# WHAT IS BEING ASKED
From the entries below, copy every line that holds the word "which".

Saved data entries
☆ ☆ ☆ ☆ ☆ ☆ ☆

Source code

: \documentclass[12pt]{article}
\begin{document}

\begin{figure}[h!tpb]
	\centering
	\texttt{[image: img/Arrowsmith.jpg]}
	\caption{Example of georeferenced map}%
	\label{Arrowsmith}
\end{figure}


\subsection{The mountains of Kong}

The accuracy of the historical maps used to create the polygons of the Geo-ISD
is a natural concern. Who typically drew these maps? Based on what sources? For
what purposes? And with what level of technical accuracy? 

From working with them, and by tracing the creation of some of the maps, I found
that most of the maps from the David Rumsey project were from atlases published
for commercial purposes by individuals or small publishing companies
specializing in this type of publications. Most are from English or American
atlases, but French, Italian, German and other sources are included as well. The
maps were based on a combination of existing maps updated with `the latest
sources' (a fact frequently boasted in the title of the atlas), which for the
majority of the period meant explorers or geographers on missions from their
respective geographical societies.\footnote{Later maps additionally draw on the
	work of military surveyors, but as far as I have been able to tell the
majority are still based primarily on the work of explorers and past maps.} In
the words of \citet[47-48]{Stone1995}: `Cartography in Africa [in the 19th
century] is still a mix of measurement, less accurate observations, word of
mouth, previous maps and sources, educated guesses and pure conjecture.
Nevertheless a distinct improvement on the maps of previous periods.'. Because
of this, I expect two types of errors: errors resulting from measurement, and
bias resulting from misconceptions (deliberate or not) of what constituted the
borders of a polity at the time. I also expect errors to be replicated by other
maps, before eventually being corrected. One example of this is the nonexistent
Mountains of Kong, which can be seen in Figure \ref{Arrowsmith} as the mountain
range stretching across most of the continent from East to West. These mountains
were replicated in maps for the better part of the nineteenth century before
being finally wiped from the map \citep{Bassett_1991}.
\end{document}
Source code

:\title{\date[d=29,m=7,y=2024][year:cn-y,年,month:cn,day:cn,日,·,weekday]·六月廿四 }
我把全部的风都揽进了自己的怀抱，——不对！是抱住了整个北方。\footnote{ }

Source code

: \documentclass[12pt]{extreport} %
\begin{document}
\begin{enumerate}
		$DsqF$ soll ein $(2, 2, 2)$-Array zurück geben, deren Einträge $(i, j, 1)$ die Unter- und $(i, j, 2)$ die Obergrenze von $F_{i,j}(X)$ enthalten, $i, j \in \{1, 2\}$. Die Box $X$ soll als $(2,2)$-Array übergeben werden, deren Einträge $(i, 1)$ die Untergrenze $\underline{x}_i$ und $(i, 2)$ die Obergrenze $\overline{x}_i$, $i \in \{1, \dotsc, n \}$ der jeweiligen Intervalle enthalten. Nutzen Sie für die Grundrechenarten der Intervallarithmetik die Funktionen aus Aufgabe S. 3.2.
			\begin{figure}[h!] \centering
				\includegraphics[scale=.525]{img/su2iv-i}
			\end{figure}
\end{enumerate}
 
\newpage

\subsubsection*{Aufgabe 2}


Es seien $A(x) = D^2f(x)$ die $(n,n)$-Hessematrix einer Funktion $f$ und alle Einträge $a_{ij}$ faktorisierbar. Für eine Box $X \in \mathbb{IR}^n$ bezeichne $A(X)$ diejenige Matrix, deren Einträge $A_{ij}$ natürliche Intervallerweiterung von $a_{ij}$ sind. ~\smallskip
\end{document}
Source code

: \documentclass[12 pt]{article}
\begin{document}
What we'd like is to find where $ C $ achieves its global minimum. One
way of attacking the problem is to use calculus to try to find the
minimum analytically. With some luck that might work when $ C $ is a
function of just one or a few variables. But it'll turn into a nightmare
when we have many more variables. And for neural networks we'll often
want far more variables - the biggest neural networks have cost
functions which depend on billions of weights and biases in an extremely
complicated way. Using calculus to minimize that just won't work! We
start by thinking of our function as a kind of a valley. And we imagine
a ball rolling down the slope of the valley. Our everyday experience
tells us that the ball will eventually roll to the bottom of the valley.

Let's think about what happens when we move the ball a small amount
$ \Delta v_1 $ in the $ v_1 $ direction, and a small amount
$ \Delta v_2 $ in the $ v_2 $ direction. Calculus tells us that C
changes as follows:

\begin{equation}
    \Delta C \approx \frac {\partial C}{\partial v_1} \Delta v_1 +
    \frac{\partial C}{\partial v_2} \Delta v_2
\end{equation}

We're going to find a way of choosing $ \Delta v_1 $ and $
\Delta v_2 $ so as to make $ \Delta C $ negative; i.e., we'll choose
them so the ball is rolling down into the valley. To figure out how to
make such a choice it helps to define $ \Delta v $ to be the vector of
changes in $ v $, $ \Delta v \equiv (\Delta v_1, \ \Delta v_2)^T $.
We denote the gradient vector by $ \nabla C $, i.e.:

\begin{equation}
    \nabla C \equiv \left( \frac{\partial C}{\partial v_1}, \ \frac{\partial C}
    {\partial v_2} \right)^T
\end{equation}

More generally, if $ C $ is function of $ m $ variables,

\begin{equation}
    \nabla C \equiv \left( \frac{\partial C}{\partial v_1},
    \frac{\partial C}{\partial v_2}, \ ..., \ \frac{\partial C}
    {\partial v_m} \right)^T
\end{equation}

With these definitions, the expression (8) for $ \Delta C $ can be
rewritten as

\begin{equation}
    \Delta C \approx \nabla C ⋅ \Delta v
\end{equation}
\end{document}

☆ ☆ ☆ ☆ ☆ ☆ ☆

# RESPONSE AREA
sources' (a fact frequently boasted in the title of the atlas), which for the
Mountains of Kong, which can be seen in Figure \ref{Arrowsmith} as the mountain
functions which depend on billions of weights and biases in an extremely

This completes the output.